Nas sociedades primitivas, as habilidades eram coletivas: o que um índio era capaz de fazer todos da tribo também o eram. Com a sofisticação das atividades econômicas, surgiram a divisão do trabalho e a especialização profissional. Historicamente, o aprendizado das profissões se dava no próprio local de trabalho. Essa transmissão direta das habilidades profissionais levou a que, por séculos, os filhos adotassem o mesmo ofício dos pais, uma tendência que se fortalece quando máquinas e instalações necessárias ao exercício da atividade eram também herdadas. Desde a Grécia Antiga, o sucesso do político está ligado a seu poder de convencimento, habilidade que mestres sofistas, como Sócrates, procuravam desenvolver em seus pupilos pelo aprendizado da retórica e da oratória persuasiva. Seria essa habilidade profissional passível de ser transmitida diretamente de pai para filho?
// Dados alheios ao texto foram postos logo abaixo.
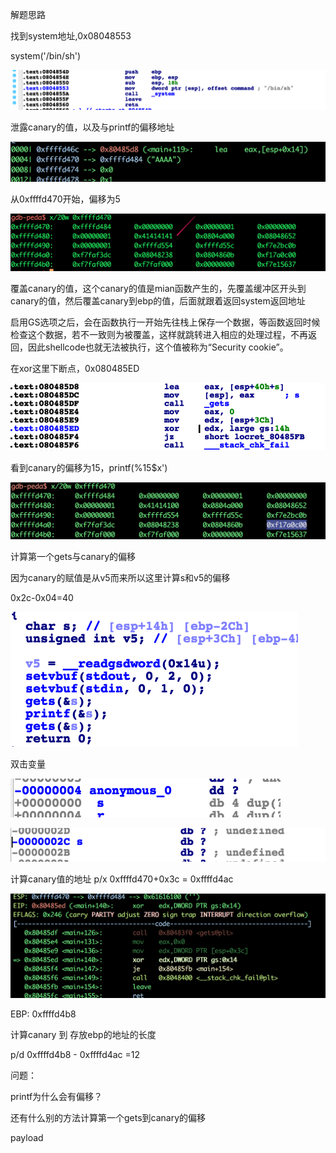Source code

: 解题思路



找到system地址,0x08048553

system('/bin/sh')

![image-20180821100234389](../paper_img/image-20180821100234389.png)



泄露canary的值，以及与printf的偏移地址

![image-20180821110549995](../paper_img/image-20180821110549995.png)

从0xffffd470开始，偏移为5

![image-20180821110619364](../paper_img/image-20180821110619364.png)

覆盖canary的值，这个canary的值是mian函数产生的，先覆盖缓冲区开头到canary的值，然后覆盖canary到ebp的值，后面就跟着返回system返回地址

启用GS选项之后，会在函数执行一开始先往栈上保存一个数据，等函数返回时候检查这个数据，若不一致则为被覆盖，这样就跳转进入相应的处理过程，不再返回，因此shellcode也就无法被执行，这个值被称为“Security cookie”。





在xor这里下断点，0x080485ED

![image-20180821100728994](../paper_img/image-20180821100728994.png)



看到canary的偏移为15，printf(%15$x')

![image-20180821111010008](../paper_img/image-20180821111010008.png)



计算第一个gets与canary的偏移

因为canary的赋值是从v5而来所以这里计算s和v5的偏移

0x2c-0x04=40

![image-20180821111602583](../paper_img/image-20180821111602583.png)



双击变量

![image-20180821111522777](../paper_img/image-20180821111522777.png)

![image-20180821111539608](../paper_img/image-20180821111539608.png)





计算canary值的地址 p/x 0xffffd470+0x3c = 0xffffd4ac

![image-20180821101009908](../paper_img/image-20180821101009908.png)



EBP: 0xffffd4b8

计算canary 到 存放ebp的地址的长度

p/d 0xffffd4b8 - 0xffffd4ac =12



问题：

printf为什么会有偏移？

还有什么别的方法计算第一个gets到canary的偏移

payload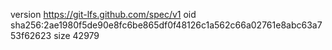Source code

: version https://git-lfs.github.com/spec/v1
oid sha256:2ae1980f5de90e8fc6be865df0f48126c1a562c66a02761e8abc63a753f62623
size 42979
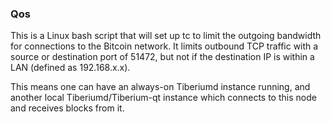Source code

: ### Qos ###

This is a Linux bash script that will set up tc to limit the outgoing bandwidth for connections to the Bitcoin network. It limits outbound TCP traffic with a source or destination port of 51472, but not if the destination IP is within a LAN (defined as 192.168.x.x).

This means one can have an always-on Tiberiumd instance running, and another local Tiberiumd/Tiberium-qt instance which connects to this node and receives blocks from it.
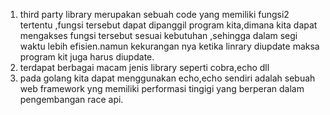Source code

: 1. third party library merupakan sebuah code yang memiliki fungsi2 tertentu ,fungsi tersebut dapat dipanggil program kita,dimana kita dapat mengakses fungsi tersebut sesuai kebutuhan ,sehingga dalam segi waktu lebih efisien.namun kekurangan nya ketika linrary diupdate maksa program kit juga harus diupdate.
2. terdapat berbagai macam jenis library seperti cobra,echo dll
3. pada golang kita dapat menggunakan echo,echo sendiri adalah sebuah web framework yng memiliki performasi tingigi yang berperan dalam pengembangan race api. 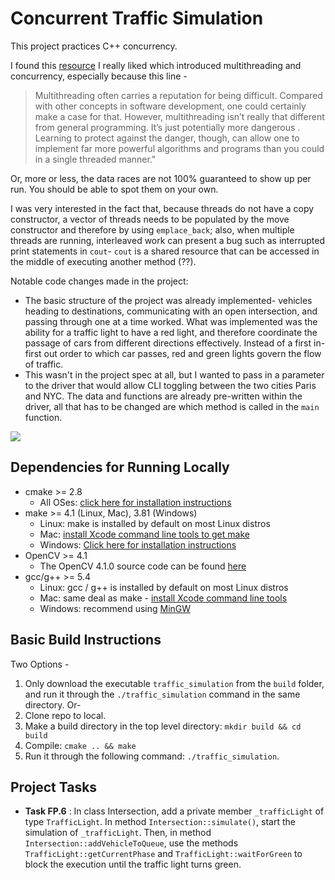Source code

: # Concurrent Traffic Simulation

This project practices C++ concurrency.

I found this [resource](https://medium.com/codex/c-multithreading-the-simple-way-95aa1f7304a2) I really liked which introduced multithreading and concurrency, especially because this line -
>Multithreading often carries a reputation for being difficult. Compared with other concepts in software development, one could certainly make a case for that. However, multithreading isn’t really that different from general programming. It’s just potentially more dangerous . Learning to protect against the danger, though, can allow one to implement far more powerful algorithms and programs than you could in a single threaded manner."

Or, more or less, the data races are not 100% guaranteed to show up per run. You should be able to spot them on your own.

I was very interested in the fact that, because threads do not have a copy constructor, a vector of threads needs to be populated by the move constructor and therefore by using `emplace_back`; also, when multiple threads are running, interleaved work can present a bug such as interrupted print statements in `cout`- `cout` is a shared resource that can be accessed in the middle of executing another method (??).

Notable code changes made in the project:
- The basic structure of the project was already implemented- vehicles heading to destinations, communicating with an open intersection, and passing through one at a time worked. What was implemented was the ability for a traffic light to have a red light, and therefore coordinate the passage of cars from different directions effectively. Instead of a first in-first out order to which car passes, red and green lights govern the flow of traffic. 
- This wasn't in the project spec at all, but I wanted to pass in a parameter to the driver that would allow CLI toggling
between the two cities Paris and NYC. The data and functions are already pre-written within the driver, all that has to be changed
are which method is called in the `main` function.

<img src="data/traffic_simulation.gif"/>

## Dependencies for Running Locally
* cmake >= 2.8
  * All OSes: [click here for installation instructions](https://cmake.org/install/)
* make >= 4.1 (Linux, Mac), 3.81 (Windows)
  * Linux: make is installed by default on most Linux distros
  * Mac: [install Xcode command line tools to get make](https://developer.apple.com/xcode/features/)
  * Windows: [Click here for installation instructions](http://gnuwin32.sourceforge.net/packages/make.htm)
* OpenCV >= 4.1
  * The OpenCV 4.1.0 source code can be found [here](https://github.com/opencv/opencv/tree/4.1.0)
* gcc/g++ >= 5.4
  * Linux: gcc / g++ is installed by default on most Linux distros
  * Mac: same deal as make - [install Xcode command line tools](https://developer.apple.com/xcode/features/)
  * Windows: recommend using [MinGW](http://www.mingw.org/)

## Basic Build Instructions

Two Options - 
1. Only download the executable `traffic_simulation` from the `build` folder, and run it 
through the `./traffic_simulation` command in the same directory.
Or-
1. Clone repo to local.
2. Make a build directory in the top level directory: `mkdir build && cd build`
3. Compile: `cmake .. && make`
4. Run it through the following command: `./traffic_simulation`.

## Project Tasks
 
- **Task FP.6** : In class Intersection, add a private member `_trafficLight` of type `TrafficLight`. In method `Intersection::simulate()`, start the simulation of `_trafficLight`. Then, in method `Intersection::addVehicleToQueue`, use the methods `TrafficLight::getCurrentPhase` and `TrafficLight::waitForGreen` to block the execution until the traffic light turns green.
Não nos parece que seja. Tome o exemplo de político cujo grande poder de convencimento permitiu-lhe permanecer na boa vida da Passárgada brasileira nos últimos quarenta anos, como amigo de todos os reis, de ditadores a democratas de direita e de esquerda, mas cuja rebenta tem poder de convencimento nulo, mal conseguindo ler o que outros bem escrevem. Não sendo a habilidade política algo hereditário, seria então a posse de máquinas e instalações políticas que explique a continuidade de oligarquias, a contínua eleição de maus políticos, seus descendentes e aderentes? Essa é uma possibilidade real.

Tragédia Brasileira

No Brasil, desde as capitanias hereditárias -exemplo dos privilégios feudais que os governantes liberavam a seus acólitos- , as elites locais tem-se apoiado no poder econômico para se perpetuarem no poder político. Essa prática já foi mais escancarada nos tempos dos coronéis, do voto de cabresto, em que os currais eleitorais eram verdadeiras fábricas de votos.Mas continua viva, pois o poder econômico de alguns políticos é, obviamente, hereditário e continua sendo usado para ganhar eleições. Modernamente, tornou-se claro que o uso do poder econômico para se eleger deve ser combatido pela sociedade, já que tem como corolário a improbidade administrativa e o desvio de dinheiro público - no afã de reaver o capital investido na eleição-, alem de impedir que bons candidatos sem poder econômico tenham chances de vencer. Num tempo em que se reconhece o enorme impacto que a informação (ou desinformação) pode ter sobre o eleitor, procurou-se evitar a manipulação da opinião pública - levando incautos a acreditarem em falsas verdades repetidas à exaustão na mídia -, proibindo-se que políticos tomem posse de estações de rádio e televisão, usando concessões públicas a serviço do chamado ‘coronelismo eletrônico’, uma medida salutar que tem sido sistematicamente burlada. Apesar das brechas que têm sido aproveitadas pelos espertalhões, é fato que a legislação eleitoral e a atuação do Ministério Público têm sido aprimoradas e cresceu o número de políticos tornados inelegíveis por práticas abusivas e ilegais. Particularmente em rincões menos desenvolvidos de nosso país -onde a fragilidade da noção de cidadania torna o eleitor mais vulnerável à sanha dos poderosos-, o instituto da inelegibilidade é, sem dúvida, uma providencial medida para afastar os maus políticos do exercício do poder, assim defendendo os interesses públicos. Entretanto, mais uma vez, a lei tem sido burlada, nesse caso com o lançamento de candidaturas de filhos ou consortes de políticos considerados inelegíveis, na maioria das vezes pessoas sem nenhum ou muito pouco preparo para o bom exercício de cargos públicos. Infelizmente, essa habilidade de burlar a legislação eleitoral é considerada astúcia de raposas políticas. Talvez aí encontremos, finalmente, o capital político que pode ser transmitido de pai para filho: o mapa da mina, o caminho das pedras que permite a burla eleitoral, a compra de votos e o tráfico de influências.